Frustration For Marketers
Initially, marketers who were unfairly impacted by the algorithm held out some hope for Penguin adjustments to ease their pain. There were two significant updates to the algorithm before the end of 2012, but this was a pattern that would not go on indefinitely.
2013 saw a pair of Penguin updates in May and October. In 2014 there was just one (Penguin 3.0), announced on 17th October. Since then, Google has been largely silent on the subject of this most contentious algorithm. Marketers eventually deduced that a major part of Penguin was link ratios – bad links could be outweighed by enough good links – but they still had to wait on Penguin updates to see the core data used by the algorithm change. Penguin 3.0 was also frustrating due to its incredibly lengthy roll-out. Google spokespeople confirmed that it took more than two months to bring the algorithm fully online.
Penguin 4.0: What’s New
According to Google’s latest announcement, that’s all over with. (https://webmasters.googleblog.com/2016/09/penguin-is-now-part-of-our-core.html) After 700 days since last Penguin news, the search engine has announced a major overhaul. For one thing, it claims that Penguin is “now a part of [Google’s] core algorithm.” What does that mean for webmasters and marketers?

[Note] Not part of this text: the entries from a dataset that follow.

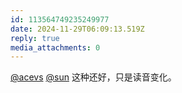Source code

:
 ```yaml
---
id: 113564749235249977
date: 2024-11-29T06:09:13.519Z
reply: true
media_attachments: 0
---
```


[@acevs](https://mastodon.social/@acevs) [@sun](https://jiong.us/@sun) 这种还好，只是读音变化。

The most important effects were spelled out in Google’s blog post. As a core algorithm, Penguin is going to be updated in real time from now on. That means that catching a Penguin penalty will no longer be the kiss of death for a commercial website.
Regular Updates
According to Google’s initial announcement, future changes to Penguin’s data will take effect far more rapidly than ever before. They appear to be aiming for immediate changes every time a page is re-indexed. That means that ranking changes caused by Penguin can, at least in theory, be fixed rapidly when they’re noticed.
One undeniably positive effect this is going to have is a big hit on some of the techniques used for negative SEO. Because older versions of Penguin were so ironclad, it was possible to use them offensively. By setting up the right kind of spammy links, a black hat marketer could actually drive down the ranking of a targeted page. This practice should be far less effective with the new rolling Penguin.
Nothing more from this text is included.